Data for this task Start Marker

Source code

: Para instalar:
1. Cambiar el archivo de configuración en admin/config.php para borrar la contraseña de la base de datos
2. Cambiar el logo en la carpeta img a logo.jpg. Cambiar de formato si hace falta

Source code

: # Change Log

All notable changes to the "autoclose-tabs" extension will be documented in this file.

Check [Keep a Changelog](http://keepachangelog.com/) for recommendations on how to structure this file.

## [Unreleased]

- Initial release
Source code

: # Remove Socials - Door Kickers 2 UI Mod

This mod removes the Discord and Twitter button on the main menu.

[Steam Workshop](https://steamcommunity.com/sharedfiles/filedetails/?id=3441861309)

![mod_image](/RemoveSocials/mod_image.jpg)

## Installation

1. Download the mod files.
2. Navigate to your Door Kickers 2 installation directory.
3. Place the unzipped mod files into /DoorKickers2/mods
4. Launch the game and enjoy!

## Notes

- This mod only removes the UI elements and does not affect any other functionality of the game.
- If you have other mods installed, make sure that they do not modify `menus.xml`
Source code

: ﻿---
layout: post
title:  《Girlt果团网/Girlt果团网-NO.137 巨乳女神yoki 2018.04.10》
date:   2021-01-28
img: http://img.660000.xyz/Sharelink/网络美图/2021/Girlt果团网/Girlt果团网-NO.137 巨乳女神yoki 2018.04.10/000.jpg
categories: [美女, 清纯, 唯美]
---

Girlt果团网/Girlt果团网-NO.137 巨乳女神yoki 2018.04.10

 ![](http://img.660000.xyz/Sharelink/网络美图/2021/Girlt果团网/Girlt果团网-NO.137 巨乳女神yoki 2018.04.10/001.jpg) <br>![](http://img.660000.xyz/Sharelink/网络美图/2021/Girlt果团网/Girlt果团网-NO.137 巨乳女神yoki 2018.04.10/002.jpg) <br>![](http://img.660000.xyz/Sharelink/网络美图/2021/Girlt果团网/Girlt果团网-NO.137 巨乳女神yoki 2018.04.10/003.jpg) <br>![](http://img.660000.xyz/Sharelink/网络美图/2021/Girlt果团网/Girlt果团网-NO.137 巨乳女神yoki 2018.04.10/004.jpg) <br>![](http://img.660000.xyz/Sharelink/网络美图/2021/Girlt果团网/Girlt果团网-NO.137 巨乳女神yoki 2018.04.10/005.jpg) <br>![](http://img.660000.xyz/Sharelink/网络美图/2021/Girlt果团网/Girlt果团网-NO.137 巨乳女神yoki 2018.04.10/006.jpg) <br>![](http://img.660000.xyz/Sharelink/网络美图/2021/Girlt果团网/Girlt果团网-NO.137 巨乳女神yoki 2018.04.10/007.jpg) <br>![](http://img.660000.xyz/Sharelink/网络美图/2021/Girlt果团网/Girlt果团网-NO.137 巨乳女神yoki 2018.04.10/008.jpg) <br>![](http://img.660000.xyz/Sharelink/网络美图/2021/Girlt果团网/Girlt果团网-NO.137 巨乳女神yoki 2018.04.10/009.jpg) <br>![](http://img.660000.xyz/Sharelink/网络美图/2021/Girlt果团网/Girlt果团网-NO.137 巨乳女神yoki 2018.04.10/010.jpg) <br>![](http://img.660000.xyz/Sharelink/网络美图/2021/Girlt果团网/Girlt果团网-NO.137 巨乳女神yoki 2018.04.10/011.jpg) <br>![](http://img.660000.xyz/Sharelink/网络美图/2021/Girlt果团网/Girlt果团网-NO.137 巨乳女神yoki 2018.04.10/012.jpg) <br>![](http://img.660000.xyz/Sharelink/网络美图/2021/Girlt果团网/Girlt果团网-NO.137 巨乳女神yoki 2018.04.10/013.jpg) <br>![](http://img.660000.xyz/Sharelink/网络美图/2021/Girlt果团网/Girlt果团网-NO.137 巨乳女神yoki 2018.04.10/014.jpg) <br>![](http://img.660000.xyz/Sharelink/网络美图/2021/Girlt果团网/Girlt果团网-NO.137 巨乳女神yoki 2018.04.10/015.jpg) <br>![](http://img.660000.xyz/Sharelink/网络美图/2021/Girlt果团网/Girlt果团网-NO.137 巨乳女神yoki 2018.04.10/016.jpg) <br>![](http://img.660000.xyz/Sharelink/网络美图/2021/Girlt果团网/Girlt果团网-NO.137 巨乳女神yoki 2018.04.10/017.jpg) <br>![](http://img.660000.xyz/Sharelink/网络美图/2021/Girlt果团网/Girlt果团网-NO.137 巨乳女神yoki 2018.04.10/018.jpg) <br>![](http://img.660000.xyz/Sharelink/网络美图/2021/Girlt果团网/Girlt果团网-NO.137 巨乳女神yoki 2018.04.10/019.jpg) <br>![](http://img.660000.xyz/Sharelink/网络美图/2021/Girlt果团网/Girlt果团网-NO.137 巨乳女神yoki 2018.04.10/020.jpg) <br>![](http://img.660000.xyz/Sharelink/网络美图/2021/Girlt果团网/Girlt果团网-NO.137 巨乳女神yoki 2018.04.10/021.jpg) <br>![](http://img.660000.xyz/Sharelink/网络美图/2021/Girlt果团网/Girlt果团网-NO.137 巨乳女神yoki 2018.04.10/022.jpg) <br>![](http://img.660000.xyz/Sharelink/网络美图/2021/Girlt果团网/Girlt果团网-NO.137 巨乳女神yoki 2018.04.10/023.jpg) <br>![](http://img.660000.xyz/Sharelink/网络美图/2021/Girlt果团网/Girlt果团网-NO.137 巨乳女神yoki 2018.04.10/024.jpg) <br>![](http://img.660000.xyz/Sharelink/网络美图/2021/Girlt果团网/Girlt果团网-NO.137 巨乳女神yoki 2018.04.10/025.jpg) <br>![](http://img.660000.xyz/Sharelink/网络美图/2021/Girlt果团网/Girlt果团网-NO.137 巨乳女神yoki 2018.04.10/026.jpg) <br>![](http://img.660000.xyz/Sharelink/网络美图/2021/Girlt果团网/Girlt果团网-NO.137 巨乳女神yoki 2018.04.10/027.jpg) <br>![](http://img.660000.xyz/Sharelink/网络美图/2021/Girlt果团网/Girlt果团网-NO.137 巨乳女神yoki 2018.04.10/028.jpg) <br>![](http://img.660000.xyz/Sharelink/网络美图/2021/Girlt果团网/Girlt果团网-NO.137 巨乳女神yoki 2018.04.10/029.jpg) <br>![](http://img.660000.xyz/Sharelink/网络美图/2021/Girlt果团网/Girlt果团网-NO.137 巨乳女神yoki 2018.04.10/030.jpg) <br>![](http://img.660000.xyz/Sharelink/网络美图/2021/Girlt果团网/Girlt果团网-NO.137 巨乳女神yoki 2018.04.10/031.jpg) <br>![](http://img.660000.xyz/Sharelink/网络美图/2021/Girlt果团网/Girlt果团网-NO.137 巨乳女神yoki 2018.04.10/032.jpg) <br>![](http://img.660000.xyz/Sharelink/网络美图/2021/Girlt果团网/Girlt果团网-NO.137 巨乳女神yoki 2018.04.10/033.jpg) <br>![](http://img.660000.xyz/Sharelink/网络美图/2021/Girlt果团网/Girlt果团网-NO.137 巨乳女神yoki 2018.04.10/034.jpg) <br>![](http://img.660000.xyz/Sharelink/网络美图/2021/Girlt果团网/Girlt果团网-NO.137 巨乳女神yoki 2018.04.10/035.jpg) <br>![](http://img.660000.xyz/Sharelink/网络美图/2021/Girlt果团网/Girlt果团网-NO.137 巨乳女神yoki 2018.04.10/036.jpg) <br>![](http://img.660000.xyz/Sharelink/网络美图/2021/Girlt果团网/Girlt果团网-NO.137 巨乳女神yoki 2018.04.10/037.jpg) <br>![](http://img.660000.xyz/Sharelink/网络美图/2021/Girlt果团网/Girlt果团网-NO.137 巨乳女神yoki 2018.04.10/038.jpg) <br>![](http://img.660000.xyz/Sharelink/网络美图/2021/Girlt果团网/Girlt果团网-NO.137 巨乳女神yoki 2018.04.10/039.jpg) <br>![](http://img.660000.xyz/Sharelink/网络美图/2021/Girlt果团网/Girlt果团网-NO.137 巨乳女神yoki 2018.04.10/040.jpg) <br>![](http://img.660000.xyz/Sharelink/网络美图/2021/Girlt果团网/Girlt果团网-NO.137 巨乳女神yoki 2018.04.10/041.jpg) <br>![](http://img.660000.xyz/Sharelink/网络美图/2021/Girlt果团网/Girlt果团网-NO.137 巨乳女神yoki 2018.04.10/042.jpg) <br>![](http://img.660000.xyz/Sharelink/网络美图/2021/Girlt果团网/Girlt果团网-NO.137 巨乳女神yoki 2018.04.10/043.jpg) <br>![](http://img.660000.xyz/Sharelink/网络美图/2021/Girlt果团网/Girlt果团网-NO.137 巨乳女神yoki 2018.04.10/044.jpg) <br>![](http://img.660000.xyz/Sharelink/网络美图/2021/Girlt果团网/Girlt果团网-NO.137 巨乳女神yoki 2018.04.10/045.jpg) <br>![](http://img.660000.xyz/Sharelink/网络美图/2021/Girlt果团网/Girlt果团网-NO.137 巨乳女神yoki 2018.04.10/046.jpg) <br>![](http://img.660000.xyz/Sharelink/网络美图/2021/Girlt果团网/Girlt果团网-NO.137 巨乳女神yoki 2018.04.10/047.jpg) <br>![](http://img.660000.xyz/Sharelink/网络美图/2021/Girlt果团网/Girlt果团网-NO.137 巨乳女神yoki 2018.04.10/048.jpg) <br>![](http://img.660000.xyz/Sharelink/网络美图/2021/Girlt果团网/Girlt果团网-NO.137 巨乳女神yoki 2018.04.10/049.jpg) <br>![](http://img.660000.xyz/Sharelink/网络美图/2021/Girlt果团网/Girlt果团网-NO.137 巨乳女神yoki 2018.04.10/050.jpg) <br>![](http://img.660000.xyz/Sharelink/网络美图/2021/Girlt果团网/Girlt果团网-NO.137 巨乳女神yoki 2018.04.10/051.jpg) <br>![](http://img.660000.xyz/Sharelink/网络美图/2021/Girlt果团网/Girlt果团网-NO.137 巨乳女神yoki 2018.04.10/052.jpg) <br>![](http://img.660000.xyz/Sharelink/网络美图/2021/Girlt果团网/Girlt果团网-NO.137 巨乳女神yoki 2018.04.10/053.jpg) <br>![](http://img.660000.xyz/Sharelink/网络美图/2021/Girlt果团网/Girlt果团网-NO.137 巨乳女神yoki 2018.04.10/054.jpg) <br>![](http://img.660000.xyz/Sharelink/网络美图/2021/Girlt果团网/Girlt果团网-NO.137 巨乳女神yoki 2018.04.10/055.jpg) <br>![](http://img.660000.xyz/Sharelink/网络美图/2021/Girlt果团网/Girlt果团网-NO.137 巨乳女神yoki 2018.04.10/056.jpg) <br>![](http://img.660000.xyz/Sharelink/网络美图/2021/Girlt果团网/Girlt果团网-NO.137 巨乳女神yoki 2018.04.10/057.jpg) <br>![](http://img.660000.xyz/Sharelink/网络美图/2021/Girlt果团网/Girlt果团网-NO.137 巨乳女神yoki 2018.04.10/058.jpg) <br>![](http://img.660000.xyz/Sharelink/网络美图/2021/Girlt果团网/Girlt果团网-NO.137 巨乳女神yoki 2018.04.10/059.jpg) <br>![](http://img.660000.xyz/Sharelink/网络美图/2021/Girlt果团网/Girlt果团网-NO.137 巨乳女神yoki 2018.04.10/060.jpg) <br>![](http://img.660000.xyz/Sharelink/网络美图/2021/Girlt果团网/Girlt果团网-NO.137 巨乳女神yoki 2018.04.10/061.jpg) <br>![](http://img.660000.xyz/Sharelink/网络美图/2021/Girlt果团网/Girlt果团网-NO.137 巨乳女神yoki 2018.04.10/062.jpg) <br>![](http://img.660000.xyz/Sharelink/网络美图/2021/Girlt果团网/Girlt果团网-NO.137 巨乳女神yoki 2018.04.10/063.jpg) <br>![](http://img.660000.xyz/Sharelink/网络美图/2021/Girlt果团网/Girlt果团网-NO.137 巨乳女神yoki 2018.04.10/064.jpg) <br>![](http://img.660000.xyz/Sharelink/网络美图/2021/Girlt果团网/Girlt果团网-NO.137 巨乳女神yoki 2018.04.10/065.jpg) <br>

Data for this task End Marker

Repeat, word for word, the lines from the start of the records to the line that contains "All notable changes", both of them included, and no others.

Source code

: Para instalar:
1. Cambiar el archivo de configuración en admin/config.php para borrar la contraseña de la base de datos
2. Cambiar el logo en la carpeta img a logo.jpg. Cambiar de formato si hace falta

Source code

: # Change Log

All notable changes to the "autoclose-tabs" extension will be documented in this file.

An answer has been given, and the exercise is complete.